In an interview Wednesday afternoon, Dickson said Stenehjem "sold" North Dakota to Texas.

"The Texas litigation is asking to throw out the entire Affordable Care Act," Dickson continued.

"That means people with pre-existing conditions will no longer be protected."

Stenehjem's office did not respond to a request for comment.

Petitioners include Dr. Eric Johnson, a Grand Forks physician who signed on to the suit, he said, to confirm the medical information lawyers used was accurate.

"But I'm not a lawyer, I'm not the one filing this writ," Johnson said Wednesday.

Johnson said he signed on the suit as "private citizen" who believes the goal should be to "keep what's working and fix what's not."

"I think we need to do what we can to preserve guaranteed coverage for pre-existing conditions," Johnson said. "And I think that we need to do everything we can to preserve that part of the law."

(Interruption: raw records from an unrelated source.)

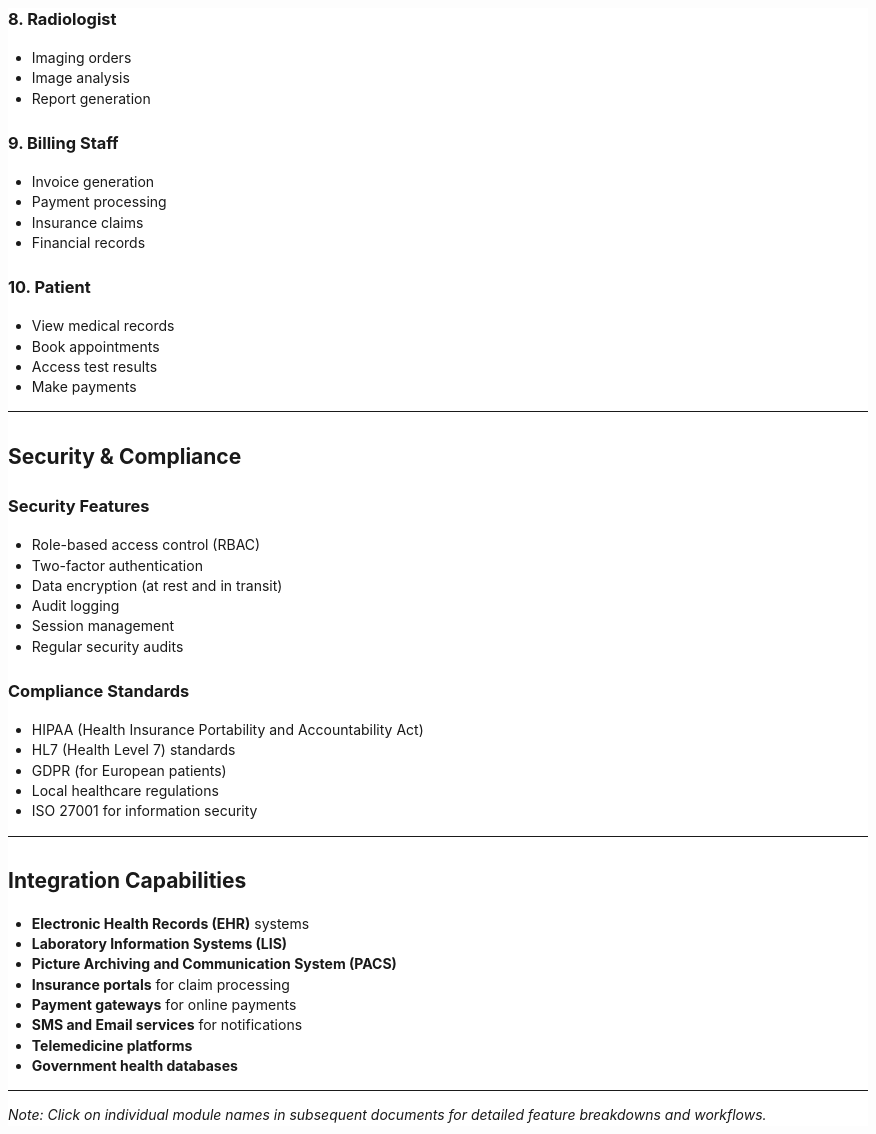 ### 8. **Radiologist**
- Imaging orders
- Image analysis
- Report generation

### 9. **Billing Staff**
- Invoice generation
- Payment processing
- Insurance claims
- Financial records

### 10. **Patient**
- View medical records
- Book appointments
- Access test results
- Make payments

---

## Security & Compliance

### Security Features
- Role-based access control (RBAC)
- Two-factor authentication
- Data encryption (at rest and in transit)
- Audit logging
- Session management
- Regular security audits

### Compliance Standards
- HIPAA (Health Insurance Portability and Accountability Act)
- HL7 (Health Level 7) standards
- GDPR (for European patients)
- Local healthcare regulations
- ISO 27001 for information security

---

## Integration Capabilities

- **Electronic Health Records (EHR)** systems
- **Laboratory Information Systems (LIS)**
- **Picture Archiving and Communication System (PACS)**
- **Insurance portals** for claim processing
- **Payment gateways** for online payments
- **SMS and Email services** for notifications
- **Telemedicine platforms**
- **Government health databases**

---

*Note: Click on individual module names in subsequent documents for detailed feature breakdowns and workflows.*
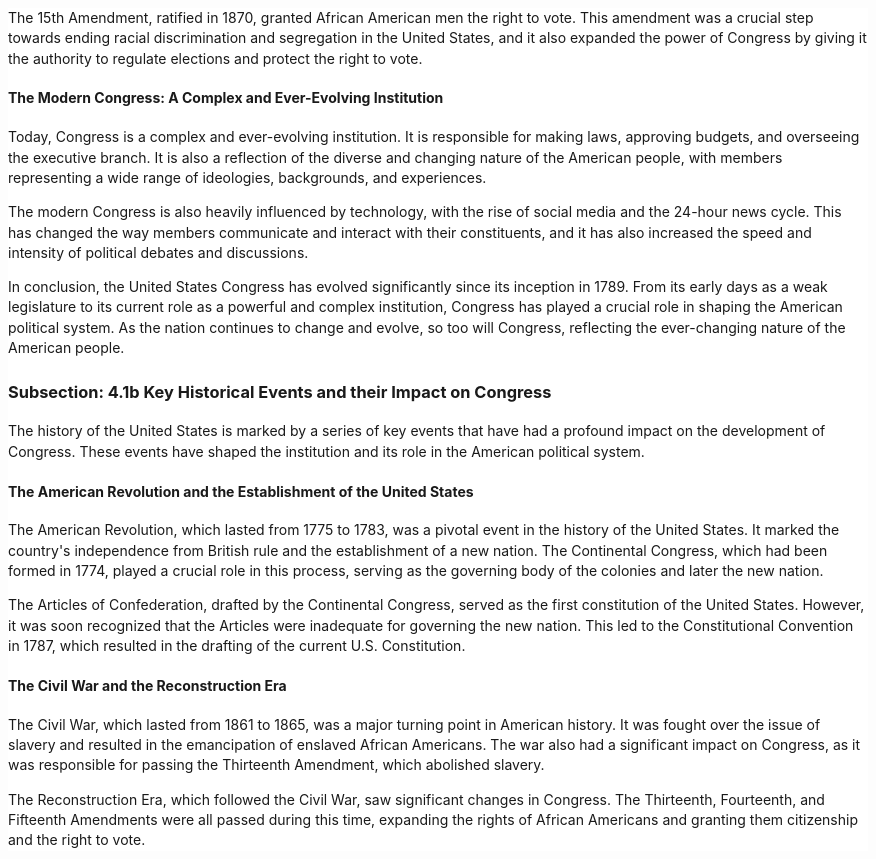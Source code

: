 The 15th Amendment, ratified in 1870, granted African American men the right to vote. This amendment was a crucial step towards ending racial discrimination and segregation in the United States, and it also expanded the power of Congress by giving it the authority to regulate elections and protect the right to vote.

#### The Modern Congress: A Complex and Ever-Evolving Institution

Today, Congress is a complex and ever-evolving institution. It is responsible for making laws, approving budgets, and overseeing the executive branch. It is also a reflection of the diverse and changing nature of the American people, with members representing a wide range of ideologies, backgrounds, and experiences.

The modern Congress is also heavily influenced by technology, with the rise of social media and the 24-hour news cycle. This has changed the way members communicate and interact with their constituents, and it has also increased the speed and intensity of political debates and discussions.

In conclusion, the United States Congress has evolved significantly since its inception in 1789. From its early days as a weak legislature to its current role as a powerful and complex institution, Congress has played a crucial role in shaping the American political system. As the nation continues to change and evolve, so too will Congress, reflecting the ever-changing nature of the American people.





### Subsection: 4.1b Key Historical Events and their Impact on Congress

The history of the United States is marked by a series of key events that have had a profound impact on the development of Congress. These events have shaped the institution and its role in the American political system.

#### The American Revolution and the Establishment of the United States

The American Revolution, which lasted from 1775 to 1783, was a pivotal event in the history of the United States. It marked the country's independence from British rule and the establishment of a new nation. The Continental Congress, which had been formed in 1774, played a crucial role in this process, serving as the governing body of the colonies and later the new nation.

The Articles of Confederation, drafted by the Continental Congress, served as the first constitution of the United States. However, it was soon recognized that the Articles were inadequate for governing the new nation. This led to the Constitutional Convention in 1787, which resulted in the drafting of the current U.S. Constitution.

#### The Civil War and the Reconstruction Era

The Civil War, which lasted from 1861 to 1865, was a major turning point in American history. It was fought over the issue of slavery and resulted in the emancipation of enslaved African Americans. The war also had a significant impact on Congress, as it was responsible for passing the Thirteenth Amendment, which abolished slavery.

The Reconstruction Era, which followed the Civil War, saw significant changes in Congress. The Thirteenth, Fourteenth, and Fifteenth Amendments were all passed during this time, expanding the rights of African Americans and granting them citizenship and the right to vote.
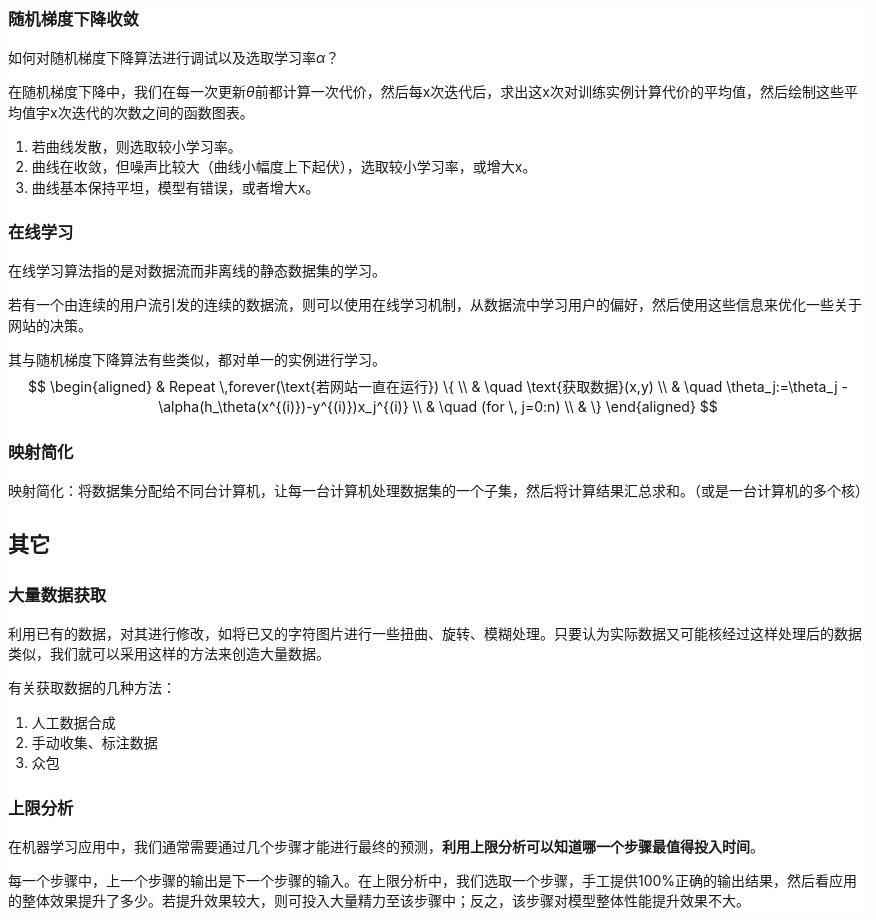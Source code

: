 ### 随机梯度下降收敛

如何对随机梯度下降算法进行调试以及选取学习率$\alpha$？

在随机梯度下降中，我们在每一次更新$\theta$前都计算一次代价，然后每x次迭代后，求出这x次对训练实例计算代价的平均值，然后绘制这些平均值宇x次迭代的次数之间的函数图表。

1. 若曲线发散，则选取较小学习率。
2. 曲线在收敛，但噪声比较大（曲线小幅度上下起伏），选取较小学习率，或增大x。
3. 曲线基本保持平坦，模型有错误，或者增大x。

### 在线学习

在线学习算法指的是对数据流而非离线的静态数据集的学习。

若有一个由连续的用户流引发的连续的数据流，则可以使用在线学习机制，从数据流中学习用户的偏好，然后使用这些信息来优化一些关于网站的决策。

其与随机梯度下降算法有些类似，都对单一的实例进行学习。
$$
\begin{aligned}
& Repeat \,forever(\text{若网站一直在运行}) \{ \\
& \quad \text{获取数据}(x,y)  \\
& \quad  \theta_j:=\theta_j - \alpha(h_\theta(x^{(i)})-y^{(i)})x_j^{(i)} \\
& \quad  (for \, j=0:n) \\
& \}
\end{aligned}
$$

### 映射简化

映射简化：将数据集分配给不同台计算机，让每一台计算机处理数据集的一个子集，然后将计算结果汇总求和。（或是一台计算机的多个核）



## 其它

### 大量数据获取

利用已有的数据，对其进行修改，如将已又的字符图片进行一些扭曲、旋转、模糊处理。只要认为实际数据又可能核经过这样处理后的数据类似，我们就可以采用这样的方法来创造大量数据。

有关获取数据的几种方法：

1. 人工数据合成
2. 手动收集、标注数据
3. 众包

### 上限分析

在机器学习应用中，我们通常需要通过几个步骤才能进行最终的预测，**利用上限分析可以知道哪一个步骤最值得投入时间**。

每一个步骤中，上一个步骤的输出是下一个步骤的输入。在上限分析中，我们选取一个步骤，手工提供100%正确的输出结果，然后看应用的整体效果提升了多少。若提升效果较大，则可投入大量精力至该步骤中；反之，该步骤对模型整体性能提升效果不大。






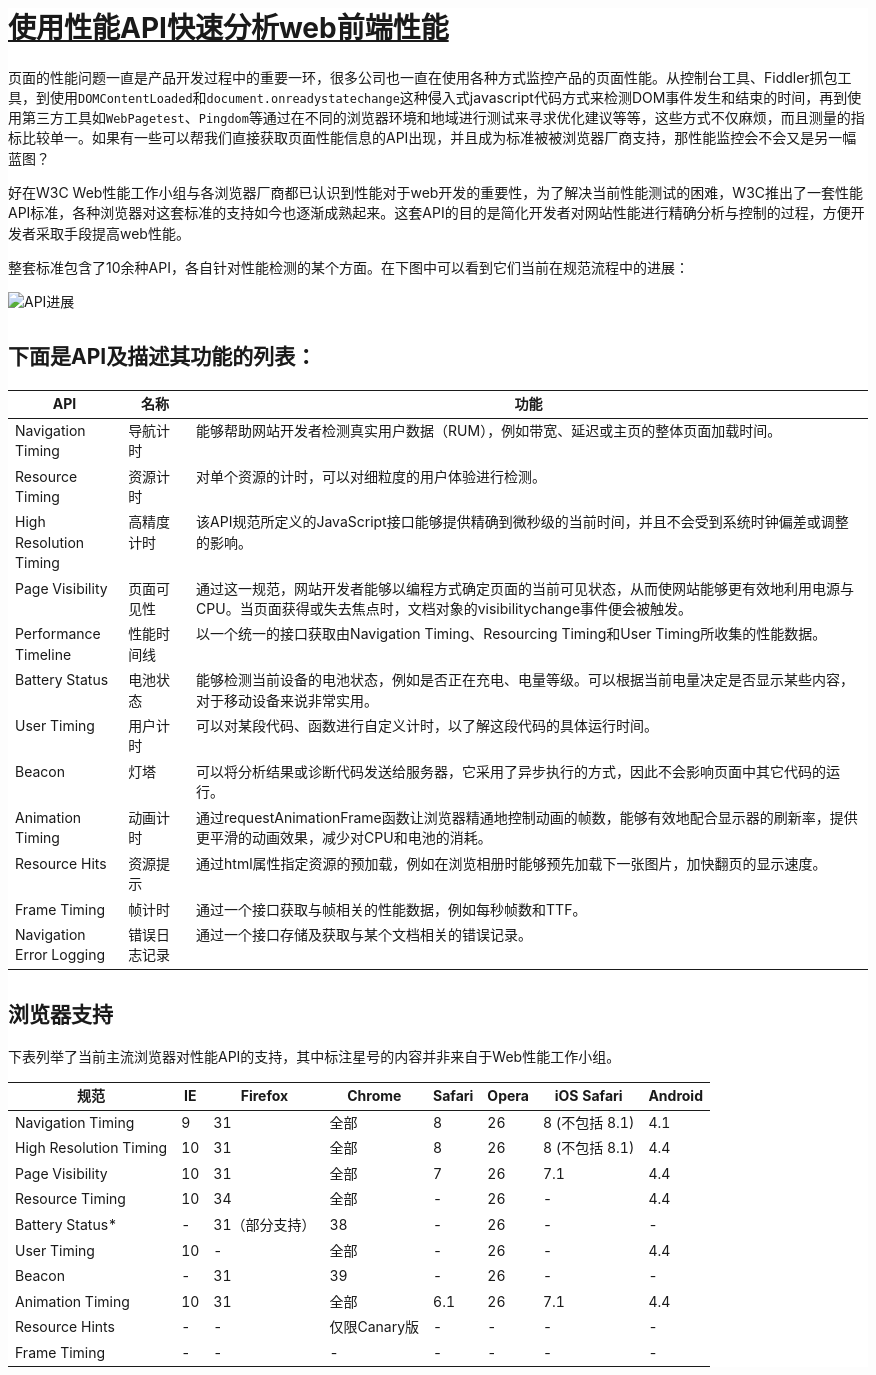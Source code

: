 # [使用性能API快速分析web前端性能](https://segmentfault.com/a/1190000004010453)

页面的性能问题一直是产品开发过程中的重要一环，很多公司也一直在使用各种方式监控产品的页面性能。从控制台工具、Fiddler抓包工具，到使用`DOMContentLoaded`和`document.onreadystatechange`这种侵入式javascript代码方式来检测DOM事件发生和结束的时间，再到使用第三方工具如`WebPagetest`、`Pingdom`等通过在不同的浏览器环境和地域进行测试来寻求优化建议等等，这些方式不仅麻烦，而且测量的指标比较单一。如果有一些可以帮我们直接获取页面性能信息的API出现，并且成为标准被被浏览器厂商支持，那性能监控会不会又是另一幅蓝图？

好在W3C Web性能工作小组与各浏览器厂商都已认识到性能对于web开发的重要性，为了解决当前性能测试的困难，W3C推出了一套性能API标准，各种浏览器对这套标准的支持如今也逐渐成熟起来。这套API的目的是简化开发者对网站性能进行精确分析与控制的过程，方便开发者采取手段提高web性能。

整套标准包含了10余种API，各自针对性能检测的某个方面。在下图中可以看到它们当前在规范流程中的进展：

![API进展](http://horve.github.io/images/performance/1.png)

## 下面是API及描述其功能的列表：

| API                      | 名称         | 功能                                                         |
| ------------------------ | ------------ | ------------------------------------------------------------ |
| Navigation Timing        | 导航计时     | 能够帮助网站开发者检测真实用户数据（RUM），例如带宽、延迟或主页的整体页面加载时间。 |
| Resource Timing          | 资源计时     | 对单个资源的计时，可以对细粒度的用户体验进行检测。           |
| High Resolution Timing   | 高精度计时   | 该API规范所定义的JavaScript接口能够提供精确到微秒级的当前时间，并且不会受到系统时钟偏差或调整的影响。 |
| Page Visibility          | 页面可见性   | 通过这一规范，网站开发者能够以编程方式确定页面的当前可见状态，从而使网站能够更有效地利用电源与CPU。当页面获得或失去焦点时，文档对象的visibilitychange事件便会被触发。 |
| Performance Timeline     | 性能时间线   | 以一个统一的接口获取由Navigation Timing、Resourcing Timing和User Timing所收集的性能数据。 |
| Battery Status           | 电池状态     | 能够检测当前设备的电池状态，例如是否正在充电、电量等级。可以根据当前电量决定是否显示某些内容，对于移动设备来说非常实用。 |
| User Timing              | 用户计时     | 可以对某段代码、函数进行自定义计时，以了解这段代码的具体运行时间。 |
| Beacon                   | 灯塔         | 可以将分析结果或诊断代码发送给服务器，它采用了异步执行的方式，因此不会影响页面中其它代码的运行。 |
| Animation Timing         | 动画计时     | 通过requestAnimationFrame函数让浏览器精通地控制动画的帧数，能够有效地配合显示器的刷新率，提供更平滑的动画效果，减少对CPU和电池的消耗。 |
| Resource Hits            | 资源提示     | 通过html属性指定资源的预加载，例如在浏览相册时能够预先加载下一张图片，加快翻页的显示速度。 |
| Frame Timing             | 帧计时       | 通过一个接口获取与帧相关的性能数据，例如每秒帧数和TTF。      |
| Navigation Error Logging | 错误日志记录 | 通过一个接口存储及获取与某个文档相关的错误记录。             |

## 浏览器支持

下表列举了当前主流浏览器对性能API的支持，其中标注星号的内容并非来自于Web性能工作小组。

| 规范                                   | IE   | Firefox        | Chrome       | Safari | Opera | iOS Safari     | Android |
| -------------------------------------- | ---- | -------------- | ------------ | ------ | ----- | -------------- | ------- |
| Navigation Timing                      | 9    | 31             | 全部         | 8      | 26    | 8 (不包括 8.1) | 4.1     |
| High Resolution Timing                 | 10   | 31             | 全部         | 8      | 26    | 8 (不包括 8.1) | 4.4     |
| Page Visibility                        | 10   | 31             | 全部         | 7      | 26    | 7.1            | 4.4     |
| Resource Timing                        | 10   | 34             | 全部         | -      | 26    | -              | 4.4     |
| Battery Status*                        | -    | 31（部分支持） | 38           | -      | 26    | -              | -       |
| User Timing                            | 10   | -              | 全部         | -      | 26    | -              | 4.4     |
| Beacon                                 | -    | 31             | 39           | -      | 26    | -              | -       |
| Animation Timing                       | 10   | 31             | 全部         | 6.1    | 26    | 7.1            | 4.4     |
| Resource Hints                         | -    | -              | 仅限Canary版 | -      | -     | -              | -       |
| Frame Timing                           | -    | -              | -            | -      | -     | -              | -       |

In addition to treating patients with pre-existing conditions, Johnson said he has his own, Type 1 diabetes.

"Before the Affordable Care Act, you could have your insurance dropped for a pre-existing condition," Johnson said. "And that was always my fear, that, if for some reason or another I was unable to work, I would lose my coverage for my pre-existing conditions."

A second Grand Forks petitioner obtained insurance coverage through an Affordable Care Act provision enacted in 2013, according to the suit. Other petitioners include a Burleigh County physician, a Burleigh County mother caring for a minor with pre-existing conditions and a 20-year-old resident of Ward County benefiting from a provision that allows him to stay on his parents' insurance plan.

"I could've had a hundred petitioners on this case," Dickson said, "but I ran out of time. It was just too much paperwork. But seriously, there's a lot of interest and it's all on our side."

Dickson said his petition is in front of a judge now, and he's waiting for a hearing.